### [Exercise description]
Give back the records below verbatim, please, but without a single image.

### [Data for this task]
# # # # # # #

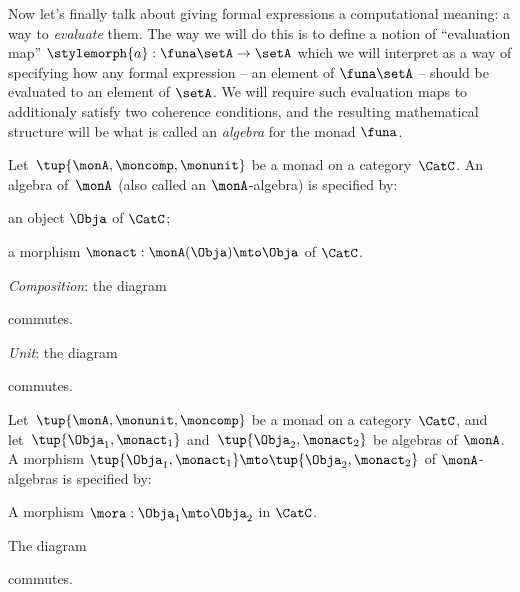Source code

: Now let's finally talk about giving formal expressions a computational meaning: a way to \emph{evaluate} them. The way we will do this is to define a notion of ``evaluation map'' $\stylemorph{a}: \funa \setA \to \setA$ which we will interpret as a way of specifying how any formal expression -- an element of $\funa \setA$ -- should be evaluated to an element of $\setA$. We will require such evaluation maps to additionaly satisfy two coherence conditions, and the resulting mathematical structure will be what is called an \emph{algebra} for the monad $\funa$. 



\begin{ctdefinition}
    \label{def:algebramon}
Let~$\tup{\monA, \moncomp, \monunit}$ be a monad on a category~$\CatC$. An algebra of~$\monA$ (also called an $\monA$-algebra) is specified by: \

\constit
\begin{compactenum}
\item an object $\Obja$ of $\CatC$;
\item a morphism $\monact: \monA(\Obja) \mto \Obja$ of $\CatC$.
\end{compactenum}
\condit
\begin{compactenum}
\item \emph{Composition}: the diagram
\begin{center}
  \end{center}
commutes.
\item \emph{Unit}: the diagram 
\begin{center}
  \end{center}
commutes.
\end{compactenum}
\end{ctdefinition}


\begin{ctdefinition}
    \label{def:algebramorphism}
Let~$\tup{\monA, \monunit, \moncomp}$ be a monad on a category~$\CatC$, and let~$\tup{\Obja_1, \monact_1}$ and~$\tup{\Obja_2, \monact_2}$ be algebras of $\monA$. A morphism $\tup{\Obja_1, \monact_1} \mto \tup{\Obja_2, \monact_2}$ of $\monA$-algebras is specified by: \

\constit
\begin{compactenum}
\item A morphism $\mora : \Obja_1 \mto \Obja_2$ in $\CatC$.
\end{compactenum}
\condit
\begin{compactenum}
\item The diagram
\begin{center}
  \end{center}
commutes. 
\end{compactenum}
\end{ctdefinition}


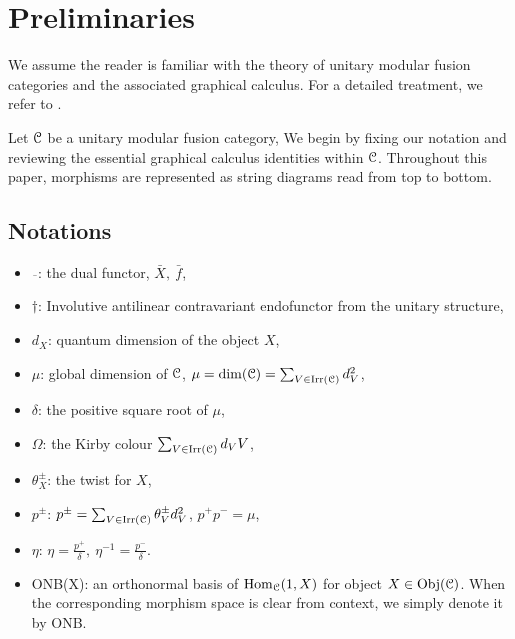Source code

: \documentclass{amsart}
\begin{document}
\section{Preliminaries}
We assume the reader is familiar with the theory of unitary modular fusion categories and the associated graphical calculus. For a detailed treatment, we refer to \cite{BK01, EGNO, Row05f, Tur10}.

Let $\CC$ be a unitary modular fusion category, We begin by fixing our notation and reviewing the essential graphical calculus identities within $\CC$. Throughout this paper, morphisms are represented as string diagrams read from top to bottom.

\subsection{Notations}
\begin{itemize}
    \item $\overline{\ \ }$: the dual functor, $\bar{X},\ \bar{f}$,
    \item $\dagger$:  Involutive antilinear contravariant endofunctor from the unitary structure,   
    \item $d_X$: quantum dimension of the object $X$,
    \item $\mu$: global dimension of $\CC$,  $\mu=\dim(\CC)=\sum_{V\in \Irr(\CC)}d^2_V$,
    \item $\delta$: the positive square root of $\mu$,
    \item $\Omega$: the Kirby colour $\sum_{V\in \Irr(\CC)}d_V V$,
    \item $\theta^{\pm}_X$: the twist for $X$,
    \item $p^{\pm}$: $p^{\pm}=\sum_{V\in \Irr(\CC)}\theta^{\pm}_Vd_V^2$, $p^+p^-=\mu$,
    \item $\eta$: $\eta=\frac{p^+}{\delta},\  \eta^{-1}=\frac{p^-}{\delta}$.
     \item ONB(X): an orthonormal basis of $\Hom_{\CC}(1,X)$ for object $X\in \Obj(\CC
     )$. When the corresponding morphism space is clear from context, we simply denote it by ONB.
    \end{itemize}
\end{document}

# # # # # # #

### [Solution to this exercise]
Source code

: Now let's finally talk about giving formal expressions a computational meaning: a way to \emph{evaluate} them. The way we will do this is to define a notion of ``evaluation map'' $\stylemorph{a}: \funa \setA \to \setA$ which we will interpret as a way of specifying how any formal expression -- an element of $\funa \setA$ -- should be evaluated to an element of $\setA$. We will require such evaluation maps to additionaly satisfy two coherence conditions, and the resulting mathematical structure will be what is called an \emph{algebra} for the monad $\funa$. 



\begin{ctdefinition}
    \label{def:algebramon}
Let~$\tup{\monA, \moncomp, \monunit}$ be a monad on a category~$\CatC$. An algebra of~$\monA$ (also called an $\monA$-algebra) is specified by: \

\constit
\begin{compactenum}
\item an object $\Obja$ of $\CatC$;
\item a morphism $\monact: \monA(\Obja) \mto \Obja$ of $\CatC$.
\end{compactenum}
\condit
\begin{compactenum}
\item \emph{Composition}: the diagram
\begin{center}
  \end{center}
commutes.
\item \emph{Unit}: the diagram 
\begin{center}
  \end{center}
commutes.
\end{compactenum}
\end{ctdefinition}


\begin{ctdefinition}
    \label{def:algebramorphism}
Let~$\tup{\monA, \monunit, \moncomp}$ be a monad on a category~$\CatC$, and let~$\tup{\Obja_1, \monact_1}$ and~$\tup{\Obja_2, \monact_2}$ be algebras of $\monA$. A morphism $\tup{\Obja_1, \monact_1} \mto \tup{\Obja_2, \monact_2}$ of $\monA$-algebras is specified by: \

\constit
\begin{compactenum}
\item A morphism $\mora : \Obja_1 \mto \Obja_2$ in $\CatC$.
\end{compactenum}
\condit
\begin{compactenum}
\item The diagram
\begin{center}
  \end{center}
commutes. 
\end{compactenum}
\end{ctdefinition}


Source code

: \documentclass{amsart}
\begin{document}
\section{Preliminaries}
We assume the reader is familiar with the theory of unitary modular fusion categories and the associated graphical calculus. For a detailed treatment, we refer to \cite{BK01, EGNO, Row05f, Tur10}.

Let $\CC$ be a unitary modular fusion category, We begin by fixing our notation and reviewing the essential graphical calculus identities within $\CC$. Throughout this paper, morphisms are represented as string diagrams read from top to bottom.

\subsection{Notations}
\begin{itemize}
    \item $\overline{\ \ }$: the dual functor, $\bar{X},\ \bar{f}$,
    \item $\dagger$:  Involutive antilinear contravariant endofunctor from the unitary structure,   
    \item $d_X$: quantum dimension of the object $X$,
    \item $\mu$: global dimension of $\CC$,  $\mu=\dim(\CC)=\sum_{V\in \Irr(\CC)}d^2_V$,
    \item $\delta$: the positive square root of $\mu$,
    \item $\Omega$: the Kirby colour $\sum_{V\in \Irr(\CC)}d_V V$,
    \item $\theta^{\pm}_X$: the twist for $X$,
    \item $p^{\pm}$: $p^{\pm}=\sum_{V\in \Irr(\CC)}\theta^{\pm}_Vd_V^2$, $p^+p^-=\mu$,
    \item $\eta$: $\eta=\frac{p^+}{\delta},\  \eta^{-1}=\frac{p^-}{\delta}$.
     \item ONB(X): an orthonormal basis of $\Hom_{\CC}(1,X)$ for object $X\in \Obj(\CC
     )$. When the corresponding morphism space is clear from context, we simply denote it by ONB.
    \end{itemize}
\end{document}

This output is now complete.